By Lindsey Knapton, Alex McLeod, Sean Vallancourt, AT&T Summer Interns 

(The opinions expressed in this blog are solely those of the student authors and are not attributable to AT&T)

When we each arrived at AT&T’s DC offices earlier this summer for our internships, we knew that we would have a front seat for policy discussions around some of the most hotly debated topics, including net neutrality, privacy and the march toward 5G wireless technologies. Little did we know the discussions would take such an interesting turn after the D.C. Circuit released its long awaited net neutrality decision. While some claimed victory, others were left with unanswered questions regarding the Court’s decision. In US Telecom v. FCC, the Court allowed the FCC to reclassify Internet Service Provider (“ISP”) offerings as telecommunications services rather than information services. The Court also determined that mobile broadband services are now commercial rather than private because mobile broadband is an interconnected service that is a part of the new public switched network that includes IP addresses. These decisions, which deviate from FCC precedent regarding ISPs and broadband Internet access services, were only marginally explained in the FCC’s 2015 Open Internet Order. Yet the Court accepted the FCC’s limited explanation as sufficient justification for its decision.

As a result of this decision, many scholars are left questioning: how much deference should administrative agencies receive in interpreting a Congressional statute? In Chevron, the Supreme Court required that an agency must give a reasonable explanation to justify its action but, after the DC Circuit decision, many question whether agencies should be held to a higher standard. As a result of the Court’s reclassification choices in US Telecom v. FCC, the FCC has extended its reach in regulating the telecommunications industry; and the impact of the D.C. Circuit’s decision will continue to affect all telecommunications operations, including privacy and wireless issues.

When the D.C. Circuit upheld the 2015 Open Internet Order, it was known that there would be significant restructuring of the privacy rules that govern ISPs. Before the FCC reclassified ISPs as common carriers, the sensitivity of data used and shared on the Internet by ISPs was subject to the Federal Trade Commission’s flexible regulation regime. The FTC’s rules did not apply only to ISPs – but to every player on the Internet, including edge providers, such as Google and Facebook. Since assuming sole authority over ISPs, the FCC has released a set of proposed privacy rules to provide clarity to an ecosystem it considers chaotic. Critics of the rules, however, assert that only confusion will arise from the FCC’s onerous proposals. While the FCC could have proposed rules to mirror the FTC’s longstanding regime, which has, according to many leading industry players, worked effectively, the FCC proposed a code of unprecedented heft, which could severely curtail the marketing practices of many major ISPs. While the rules have not yet been adopted – and while it is far too early to tell how they will affect the business practice of ISPs – they have already been tied to the recent merger of Verizon and Yahoo, which many observers interpret as a sign of things to come as ISPs expand their data marketing operation.

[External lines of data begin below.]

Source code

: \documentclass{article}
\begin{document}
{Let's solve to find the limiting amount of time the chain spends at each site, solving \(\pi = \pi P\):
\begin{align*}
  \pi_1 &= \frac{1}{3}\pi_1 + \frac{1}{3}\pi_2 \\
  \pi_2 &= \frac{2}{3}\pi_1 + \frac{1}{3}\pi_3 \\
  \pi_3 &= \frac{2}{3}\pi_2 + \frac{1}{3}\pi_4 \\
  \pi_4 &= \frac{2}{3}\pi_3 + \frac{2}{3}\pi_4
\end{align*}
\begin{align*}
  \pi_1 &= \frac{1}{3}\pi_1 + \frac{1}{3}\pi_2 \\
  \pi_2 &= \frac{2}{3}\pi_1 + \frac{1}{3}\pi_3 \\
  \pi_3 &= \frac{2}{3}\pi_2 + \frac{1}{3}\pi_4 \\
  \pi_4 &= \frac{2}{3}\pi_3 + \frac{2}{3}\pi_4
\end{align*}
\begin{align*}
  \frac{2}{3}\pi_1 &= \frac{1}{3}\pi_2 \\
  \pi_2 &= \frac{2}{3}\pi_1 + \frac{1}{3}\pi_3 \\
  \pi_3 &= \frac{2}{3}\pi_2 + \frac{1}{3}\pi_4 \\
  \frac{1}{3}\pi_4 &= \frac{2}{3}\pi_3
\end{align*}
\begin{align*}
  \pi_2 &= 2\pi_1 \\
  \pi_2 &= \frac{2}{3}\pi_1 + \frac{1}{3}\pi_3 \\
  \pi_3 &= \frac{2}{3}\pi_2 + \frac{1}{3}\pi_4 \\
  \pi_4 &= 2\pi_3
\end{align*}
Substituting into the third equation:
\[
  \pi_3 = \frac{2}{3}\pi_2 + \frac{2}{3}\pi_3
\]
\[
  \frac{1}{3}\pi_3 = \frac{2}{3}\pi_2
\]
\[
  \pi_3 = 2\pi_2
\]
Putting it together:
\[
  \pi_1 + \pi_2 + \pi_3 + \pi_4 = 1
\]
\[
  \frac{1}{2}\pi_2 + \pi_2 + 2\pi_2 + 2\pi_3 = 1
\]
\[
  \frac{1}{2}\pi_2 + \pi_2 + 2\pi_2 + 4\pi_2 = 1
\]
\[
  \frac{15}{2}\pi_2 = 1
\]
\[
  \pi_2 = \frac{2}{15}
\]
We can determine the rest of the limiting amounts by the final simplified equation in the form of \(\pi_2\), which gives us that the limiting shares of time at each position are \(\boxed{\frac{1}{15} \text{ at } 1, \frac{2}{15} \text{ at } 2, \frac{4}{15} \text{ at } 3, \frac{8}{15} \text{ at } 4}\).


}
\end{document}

While some of the repercussions of the “net neutrality” order surfaced immediately, many are veiled in future FCC actions. The July Spectrum Frontiers order that propels the United States towards a 5G world, amended the service rules in four bands of spectrum above 24 GHz to allow for mobile service in bands that were previously impractical for mobile services. While the Order provides participants the opportunity to define 5G services, the FCC also included a security-by-design provision in the Spectrum Frontiers Order that requires all participants to submit a statement outlining their plans to ensure consumer security. Such regulation by the FCC reveals its intent to seize authority over mobile services and consumer security in the emerging 5G world.

While the security-by-design language itself is does not seem onerous for 5G participants, the inclusion of such language raises efficacy questions regarding the Commission’s approach to managing security. The Commission’s limited ex ante approach to security may do little more than spur chatter among the participants.  While the FCC’s intentions may be laudable, if the FCC is to stake a role in regulating the security of the 5G ecosystem, its plan should take a page from the FTC’s well-established approach to security and work collaboratively with industry moving forward.  The use of ex ante regulation in the world of rapidly changing technology does little to make networks more secure.  Such a security requirement only perpetuates the Commission’s continuing distrust of participants in the growing Internet and spectrum space.

It is only a matter of time before the market decides whether the FCC’s order will further its Open Internet agenda or whether the FCC simply created a hurricane headed for the Open Internet shores.

Whatever happens, we were thrilled to be in the throes of these debates for the summer and hope to continue to be part of these challenging policy discussions in the future.